比較例1で得られた単繊維伸度29.7%のセルローストリアセテートフィラメント糸(84dtex/20f)を2本用い、実施例2と同様にして混繊交絡処理を施し、168dtex/40fの複合糸を得た。この複合糸についての長さ1mm以上の毛羽数、ループ数、毛羽指数、交絡部数の測定結果、及び複合糸による編地の風合い評価結果を表1に示した。編地はシャリ感のあるものであった。また、複合糸中に含まれるセルローストリアセテートフィラメント糸の単繊維伸度は21.5%であった。
実施例3において、単繊維伸度55.6%のセルローストリアセテートフィラメント糸(84dtex/20f)を比較例1で得られた単繊維伸度29.7%のセルローストリアセテートフィラメント糸(84dtex/20f)に代えた以外は、実施例3と同様にして混繊交絡処理を施し、95dtex/24fの複合糸を得た。この複合糸についての長さ1mm以上の毛羽数、ループ数、毛羽指数、交絡部数の測定結果、及び複合糸による編地の風合い評価結果を表1に示した。編地はカサツキ感のあるものであった。

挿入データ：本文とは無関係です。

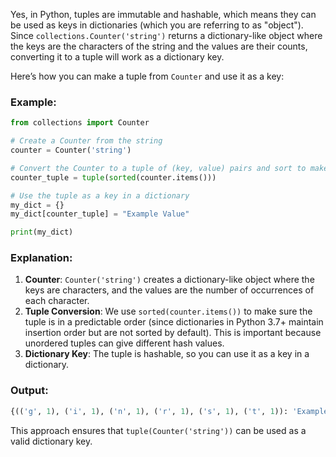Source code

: 
Yes, in Python, tuples are immutable and hashable, which means they can be used as keys in dictionaries (which you are referring to as "object"). Since `collections.Counter('string')` returns a dictionary-like object where the keys are the characters of the string and the values are their counts, converting it to a tuple will work as a dictionary key.

Here’s how you can make a tuple from `Counter` and use it as a key:

### Example:

```python
from collections import Counter

# Create a Counter from the string
counter = Counter('string')

# Convert the Counter to a tuple of (key, value) pairs and sort to make it predictable
counter_tuple = tuple(sorted(counter.items()))

# Use the tuple as a key in a dictionary
my_dict = {}
my_dict[counter_tuple] = "Example Value"

print(my_dict)
```

### Explanation:

1. **Counter**: `Counter('string')` creates a dictionary-like object where the keys are characters, and the values are the number of occurrences of each character.
2. **Tuple Conversion**: We use `sorted(counter.items())` to make sure the tuple is in a predictable order (since dictionaries in Python 3.7+ maintain insertion order but are not sorted by default). This is important because unordered tuples can give different hash values.
3. **Dictionary Key**: The tuple is hashable, so you can use it as a key in a dictionary.

### Output:

```python
{(('g', 1), ('i', 1), ('n', 1), ('r', 1), ('s', 1), ('t', 1)): 'Example Value'}
```

This approach ensures that `tuple(Counter('string'))` can be used as a valid dictionary key.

また、複合糸中に含まれるセルローストリアセテートフィラメント糸の単繊維伸度は20.7%であった。
2 他のフィラメント糸
3 供給ローラー
4 供給ローラー
5 エアー混繊交絡ノズル
6 引取りローラー
7 巻取り機
8 複合糸
Claims (6)
- 単繊維伸度が30%以上のセルロースエステル系フィラメント糸が含まれる2本以上のフィラメント糸からなる混繊交絡糸であって、糸表面に該セルロースエステル系フィラメント糸がループを形成しているセルロースエステル系複合糸。

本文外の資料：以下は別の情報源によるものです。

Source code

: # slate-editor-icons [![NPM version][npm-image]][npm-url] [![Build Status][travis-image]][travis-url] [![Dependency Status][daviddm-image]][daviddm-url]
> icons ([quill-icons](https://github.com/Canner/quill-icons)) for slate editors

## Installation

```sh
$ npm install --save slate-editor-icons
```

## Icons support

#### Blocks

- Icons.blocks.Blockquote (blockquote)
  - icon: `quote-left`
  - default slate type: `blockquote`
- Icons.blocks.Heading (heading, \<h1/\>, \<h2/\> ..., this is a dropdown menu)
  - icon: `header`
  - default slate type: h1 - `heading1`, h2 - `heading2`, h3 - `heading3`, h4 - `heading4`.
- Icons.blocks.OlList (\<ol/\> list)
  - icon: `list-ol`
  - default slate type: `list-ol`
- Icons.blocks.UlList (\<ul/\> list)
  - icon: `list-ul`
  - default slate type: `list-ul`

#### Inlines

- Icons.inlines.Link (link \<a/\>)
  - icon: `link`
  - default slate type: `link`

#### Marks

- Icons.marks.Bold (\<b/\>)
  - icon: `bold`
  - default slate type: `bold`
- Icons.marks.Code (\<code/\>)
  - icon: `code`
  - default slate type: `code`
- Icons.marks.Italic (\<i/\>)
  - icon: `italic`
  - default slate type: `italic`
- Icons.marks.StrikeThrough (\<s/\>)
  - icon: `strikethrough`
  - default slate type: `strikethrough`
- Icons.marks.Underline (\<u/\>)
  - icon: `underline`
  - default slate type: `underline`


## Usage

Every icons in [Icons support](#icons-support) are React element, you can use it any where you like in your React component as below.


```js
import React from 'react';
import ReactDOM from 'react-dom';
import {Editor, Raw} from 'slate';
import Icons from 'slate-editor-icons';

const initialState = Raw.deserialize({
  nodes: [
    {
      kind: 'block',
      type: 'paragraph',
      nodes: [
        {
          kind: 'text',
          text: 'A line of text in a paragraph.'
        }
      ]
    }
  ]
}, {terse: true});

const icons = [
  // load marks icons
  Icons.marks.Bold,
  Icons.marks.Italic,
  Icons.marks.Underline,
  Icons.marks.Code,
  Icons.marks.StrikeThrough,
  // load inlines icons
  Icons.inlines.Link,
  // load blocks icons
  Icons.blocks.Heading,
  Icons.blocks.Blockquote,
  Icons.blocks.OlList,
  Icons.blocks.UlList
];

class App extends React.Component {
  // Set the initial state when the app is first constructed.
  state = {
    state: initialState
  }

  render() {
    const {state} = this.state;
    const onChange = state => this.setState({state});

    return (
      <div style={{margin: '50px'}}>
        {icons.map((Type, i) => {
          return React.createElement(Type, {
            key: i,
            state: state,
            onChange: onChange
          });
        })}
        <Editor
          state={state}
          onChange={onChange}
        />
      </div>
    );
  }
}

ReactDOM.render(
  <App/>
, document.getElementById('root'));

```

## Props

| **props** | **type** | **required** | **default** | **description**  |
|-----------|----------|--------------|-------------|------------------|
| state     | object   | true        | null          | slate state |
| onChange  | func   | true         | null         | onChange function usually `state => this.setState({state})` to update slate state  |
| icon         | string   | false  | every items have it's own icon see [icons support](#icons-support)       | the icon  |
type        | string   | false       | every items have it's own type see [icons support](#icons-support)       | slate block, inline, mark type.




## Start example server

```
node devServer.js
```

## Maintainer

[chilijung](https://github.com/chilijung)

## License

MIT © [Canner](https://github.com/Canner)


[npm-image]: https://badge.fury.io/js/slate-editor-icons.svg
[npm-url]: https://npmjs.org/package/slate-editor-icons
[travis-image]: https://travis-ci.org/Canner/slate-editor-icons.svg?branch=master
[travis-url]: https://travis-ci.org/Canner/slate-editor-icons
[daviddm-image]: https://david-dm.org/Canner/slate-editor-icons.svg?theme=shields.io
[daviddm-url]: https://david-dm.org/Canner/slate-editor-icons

- セルロースエステル系フィラメント糸が、アセチル基の平均置換度2.22〜3.00のセルロースアセテートからなるフィラメント糸である請求項1に記載のセルロースエステル系複合糸。
- 長さ1mm以上の毛羽数が0.5本/m以下、毛羽指数が0.1以下である請求項1又は2に記載のセルロースエステル系複合糸。
- 交絡部と非交絡部が交互に形成され、交絡部数が10〜50個/mである請求項1〜3のいずれか一項に記載のセルロースエステル系複合糸。

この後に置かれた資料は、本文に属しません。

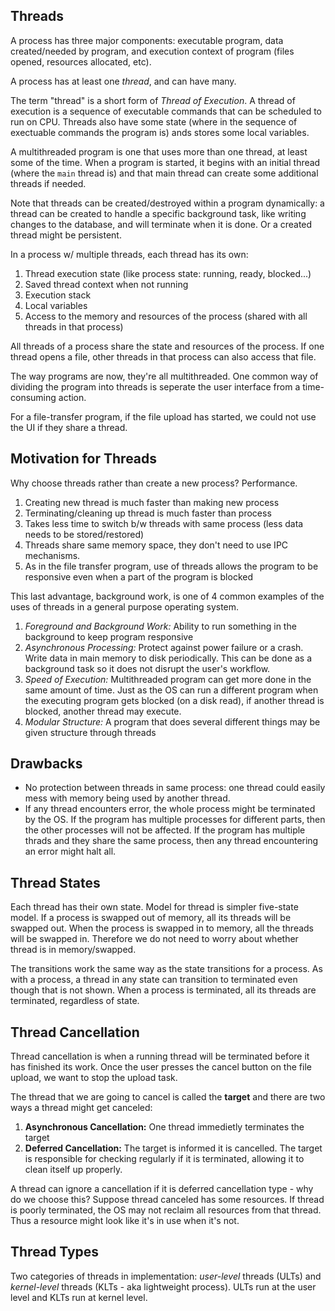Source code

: ## Threads

A process has three major components: executable program, data created/needed by program,
and execution context of program (files opened, resources allocated, etc).

A process has at least one *thread*, and can have many.

The term "thread" is a short form of *Thread of Execution*. A thread of execution is a
sequence of executable commands that can be scheduled to run on CPU. Threads also have
some state (where in the sequence of exectuable commands the program is) ands stores
some local variables.

A multithreaded program is one that uses more than one thread, at least some of the time.
When a program is started, it begins with an initial thread (where the ```main``` thread
is) and that main thread can create some additional threads if needed.

Note that threads can be created/destroyed within a program dynamically: a thread can
be created to handle a specific background task, like writing changes to the database,
and will terminate when it is done. Or a created thread might be persistent.

In a process w/ multiple threads, each thread has its own:

1. Thread execution state (like process state: running, ready, blocked...)
2. Saved thread context when not running
3. Execution stack
4. Local variables
5. Access to the memory and resources of the process (shared with all threads in that process)

All threads of a process share the state and resources of the process. If one thread opens a file,
other threads in that process can also access that file.

The way programs are now, they're all multithreaded. One common way of dividing the program
into threads is seperate the user interface from a time-consuming action.

For a file-transfer program, if the file upload has started, we could not use the UI if they
share a thread.

## Motivation for Threads

Why choose threads rather than create a new process? Performance.

1. Creating new thread is much faster than making new process
2. Terminating/cleaning up thread is much faster than process
3. Takes less time to switch b/w threads with same process (less data needs to be stored/restored)
4. Threads share same memory space, they don't need to use IPC mechanisms.
5. As in the file transfer program, use of threads allows the program to be responsive even when
a part of the program is blocked

This last advantage, background work, is one of 4 common examples of the uses of threads in a general
purpose operating system.

1. *Foreground and Background Work:* Ability to run something in the background to keep program responsive
2. *Asynchronous Processing:* Protect against power failure or a crash. Write data in main memory to disk
periodically. This can be done as a background task so it does not disrupt the user's workflow.
3. *Speed of Execution:* Multithreaded program can get more done in the same amount of time. Just as the
OS can run a different program when the executing program gets blocked (on a disk read), if another
thread is blocked, another thread may execute.
4. *Modular Structure:* A program that does several different things may be given structure through threads

## Drawbacks

- No protection between threads in same process: one thread could easily mess with memory being used
by another thread.
- If any thread encounters error, the whole process might be terminated by the OS. If the program has multiple
processes for different parts, then the other processes will not be affected. If the program has
multiple thrads and they share the same process, then any thread encountering an error might halt all.

## Thread States

Each thread has their own state. Model for thread is simpler five-state model. If a process
is swapped out of memory, all its threads will be swapped out. When the process is swapped
in to memory, all the threads will be swapped in. Therefore we do not need to worry about
whether thread is in memory/swapped. 

The transitions work the same way as the state transitions for a process. As with a process,
a thread in any state can transition to terminated even though that is not shown. When a process
is terminated, all its threads are terminated, regardless of state.

## Thread Cancellation

Thread cancellation is when a running thread will be terminated before it has finished its work.
Once the user presses the cancel button on the file upload, we want to stop the upload task.

The thread that we are going to cancel is called the **target** and there are two ways a thread
might get canceled:

1. **Asynchronous Cancellation:** One thread immedietly terminates the target
2. **Deferred Cancellation:** The target is informed it is cancelled. The target is responsible 
for checking regularly if it is terminated, allowing it to clean itself up properly.

A thread can ignore a cancellation if it is deferred cancellation type - why do we choose this?
Suppose thread canceled has some resources. If thread is poorly terminated, the OS may not reclaim
all resources from that thread. Thus a resource might look like it's in use when it's not.

## Thread Types

Two categories of threads in implementation: *user-level* threads (ULTs) and *kernel-level* threads (KLTs - aka lightweight
process). ULTs run at the user level and KLTs run at kernel level.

- インターレースノズル若しくは流体撹乱ノズルに、単繊維伸度が30%以上であるセルロースエステル系マルチフィラメント糸が含まれる2本以上のフィラメント糸を、0%を超え20%未満の範囲で過供給し、混繊交絡処理を施すセルロースエステル系複合糸の製造方法。
- 請求項1〜4のいずれか一項に記載のセルロースエステル系複合糸を用いてなる織編物。